Only the lines holding "Convert" are wanted here; copy each from the listing.

○ ○ ○ ○ ○

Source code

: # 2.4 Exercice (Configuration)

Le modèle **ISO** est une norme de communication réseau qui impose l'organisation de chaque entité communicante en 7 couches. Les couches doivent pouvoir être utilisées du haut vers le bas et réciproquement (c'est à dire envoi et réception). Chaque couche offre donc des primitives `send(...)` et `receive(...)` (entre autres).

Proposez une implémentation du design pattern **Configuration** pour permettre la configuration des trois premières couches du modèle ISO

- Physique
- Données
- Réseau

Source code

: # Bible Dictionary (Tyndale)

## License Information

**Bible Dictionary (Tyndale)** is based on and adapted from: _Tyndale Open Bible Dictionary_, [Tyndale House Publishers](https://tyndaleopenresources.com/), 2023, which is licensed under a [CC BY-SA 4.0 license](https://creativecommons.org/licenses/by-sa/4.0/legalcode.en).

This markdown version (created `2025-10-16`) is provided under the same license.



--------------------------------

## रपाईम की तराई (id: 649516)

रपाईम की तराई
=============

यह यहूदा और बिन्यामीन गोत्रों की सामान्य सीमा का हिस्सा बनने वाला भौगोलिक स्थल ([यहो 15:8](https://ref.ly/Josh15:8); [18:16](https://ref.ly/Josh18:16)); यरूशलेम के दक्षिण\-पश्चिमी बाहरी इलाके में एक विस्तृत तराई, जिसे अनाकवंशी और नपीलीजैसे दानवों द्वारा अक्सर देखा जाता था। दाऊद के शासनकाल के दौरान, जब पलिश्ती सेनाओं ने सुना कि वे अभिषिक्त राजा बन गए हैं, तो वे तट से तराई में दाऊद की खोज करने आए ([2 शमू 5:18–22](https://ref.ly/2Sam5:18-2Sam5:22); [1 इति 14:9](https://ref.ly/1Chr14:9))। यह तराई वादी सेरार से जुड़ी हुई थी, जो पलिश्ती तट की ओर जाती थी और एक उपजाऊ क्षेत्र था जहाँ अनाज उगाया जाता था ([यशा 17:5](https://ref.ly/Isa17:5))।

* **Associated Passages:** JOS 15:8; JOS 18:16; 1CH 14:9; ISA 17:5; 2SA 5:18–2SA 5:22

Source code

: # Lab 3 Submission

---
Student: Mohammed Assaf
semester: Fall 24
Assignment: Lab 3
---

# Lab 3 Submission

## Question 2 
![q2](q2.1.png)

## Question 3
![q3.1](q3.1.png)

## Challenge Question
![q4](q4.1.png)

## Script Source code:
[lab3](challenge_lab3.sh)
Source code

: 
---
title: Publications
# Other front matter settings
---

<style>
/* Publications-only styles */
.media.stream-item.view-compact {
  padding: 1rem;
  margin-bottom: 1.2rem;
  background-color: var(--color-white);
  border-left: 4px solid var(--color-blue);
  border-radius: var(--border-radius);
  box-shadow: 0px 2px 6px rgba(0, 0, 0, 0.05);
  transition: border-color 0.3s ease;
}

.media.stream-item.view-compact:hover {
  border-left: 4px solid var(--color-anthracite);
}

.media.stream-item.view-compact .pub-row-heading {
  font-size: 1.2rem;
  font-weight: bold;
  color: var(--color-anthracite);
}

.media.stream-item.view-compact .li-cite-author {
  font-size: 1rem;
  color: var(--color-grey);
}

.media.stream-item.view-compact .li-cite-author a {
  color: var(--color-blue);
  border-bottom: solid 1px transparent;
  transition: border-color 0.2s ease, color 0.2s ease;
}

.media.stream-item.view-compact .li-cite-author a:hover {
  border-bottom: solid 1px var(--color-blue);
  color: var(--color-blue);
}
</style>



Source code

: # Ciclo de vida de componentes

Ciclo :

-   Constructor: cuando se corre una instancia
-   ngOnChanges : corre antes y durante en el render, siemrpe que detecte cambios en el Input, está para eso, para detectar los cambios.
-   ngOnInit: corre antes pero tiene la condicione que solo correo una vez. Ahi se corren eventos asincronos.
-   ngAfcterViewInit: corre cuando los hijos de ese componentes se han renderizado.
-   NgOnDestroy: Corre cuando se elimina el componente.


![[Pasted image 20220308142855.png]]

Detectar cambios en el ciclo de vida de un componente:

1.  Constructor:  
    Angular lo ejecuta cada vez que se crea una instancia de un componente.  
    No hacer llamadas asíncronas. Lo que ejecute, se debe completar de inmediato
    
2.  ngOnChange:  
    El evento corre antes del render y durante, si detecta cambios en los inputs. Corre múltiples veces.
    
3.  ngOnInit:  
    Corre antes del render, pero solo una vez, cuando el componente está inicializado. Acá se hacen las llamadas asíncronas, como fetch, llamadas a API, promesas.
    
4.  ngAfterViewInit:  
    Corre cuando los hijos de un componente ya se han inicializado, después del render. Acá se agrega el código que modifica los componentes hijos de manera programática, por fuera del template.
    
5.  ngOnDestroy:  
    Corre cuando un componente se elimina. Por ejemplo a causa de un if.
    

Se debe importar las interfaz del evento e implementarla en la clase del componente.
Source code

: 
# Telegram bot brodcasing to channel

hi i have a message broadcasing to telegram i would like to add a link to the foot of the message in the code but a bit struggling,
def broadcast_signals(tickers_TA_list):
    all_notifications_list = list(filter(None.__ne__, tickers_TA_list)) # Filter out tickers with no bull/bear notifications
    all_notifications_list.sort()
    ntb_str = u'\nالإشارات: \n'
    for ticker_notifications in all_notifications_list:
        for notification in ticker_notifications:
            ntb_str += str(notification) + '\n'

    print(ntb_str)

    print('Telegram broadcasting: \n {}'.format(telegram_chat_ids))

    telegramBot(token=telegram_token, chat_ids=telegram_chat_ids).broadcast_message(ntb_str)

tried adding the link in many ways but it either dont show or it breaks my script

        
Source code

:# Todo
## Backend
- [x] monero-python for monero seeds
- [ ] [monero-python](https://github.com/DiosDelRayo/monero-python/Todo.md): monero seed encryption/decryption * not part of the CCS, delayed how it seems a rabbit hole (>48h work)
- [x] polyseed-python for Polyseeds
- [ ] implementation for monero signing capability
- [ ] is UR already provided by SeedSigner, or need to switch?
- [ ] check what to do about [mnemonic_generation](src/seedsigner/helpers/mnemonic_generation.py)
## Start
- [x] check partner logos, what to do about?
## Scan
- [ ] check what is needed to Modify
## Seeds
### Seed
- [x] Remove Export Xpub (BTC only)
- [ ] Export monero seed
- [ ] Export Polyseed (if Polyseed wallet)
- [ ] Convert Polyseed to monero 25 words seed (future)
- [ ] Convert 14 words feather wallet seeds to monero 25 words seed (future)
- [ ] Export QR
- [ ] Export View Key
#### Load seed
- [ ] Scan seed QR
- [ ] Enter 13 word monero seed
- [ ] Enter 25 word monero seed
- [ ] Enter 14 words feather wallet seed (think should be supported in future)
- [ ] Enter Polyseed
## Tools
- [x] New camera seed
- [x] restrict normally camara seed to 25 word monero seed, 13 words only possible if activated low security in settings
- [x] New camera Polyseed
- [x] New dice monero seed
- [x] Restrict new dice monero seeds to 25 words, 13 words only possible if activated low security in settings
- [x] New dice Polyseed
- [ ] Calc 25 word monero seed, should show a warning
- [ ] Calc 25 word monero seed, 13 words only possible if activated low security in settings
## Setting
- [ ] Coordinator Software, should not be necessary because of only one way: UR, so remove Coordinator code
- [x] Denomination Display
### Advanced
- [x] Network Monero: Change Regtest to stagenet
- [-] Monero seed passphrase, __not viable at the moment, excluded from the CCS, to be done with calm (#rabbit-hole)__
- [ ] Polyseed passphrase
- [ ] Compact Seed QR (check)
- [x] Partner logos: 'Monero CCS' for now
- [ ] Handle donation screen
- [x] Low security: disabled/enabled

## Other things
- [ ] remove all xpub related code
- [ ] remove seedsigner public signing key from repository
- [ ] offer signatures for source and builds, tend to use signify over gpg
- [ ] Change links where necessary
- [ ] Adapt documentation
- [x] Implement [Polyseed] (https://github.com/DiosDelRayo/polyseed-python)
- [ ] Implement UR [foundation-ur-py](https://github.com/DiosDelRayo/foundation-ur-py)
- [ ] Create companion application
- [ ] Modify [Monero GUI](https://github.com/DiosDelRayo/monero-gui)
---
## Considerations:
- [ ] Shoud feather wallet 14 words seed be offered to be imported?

○ ○ ○ ○ ○

* _Output for this exercise_:
- [ ] Convert Polyseed to monero 25 words seed (future)
- [ ] Convert 14 words feather wallet seeds to monero 25 words seed (future)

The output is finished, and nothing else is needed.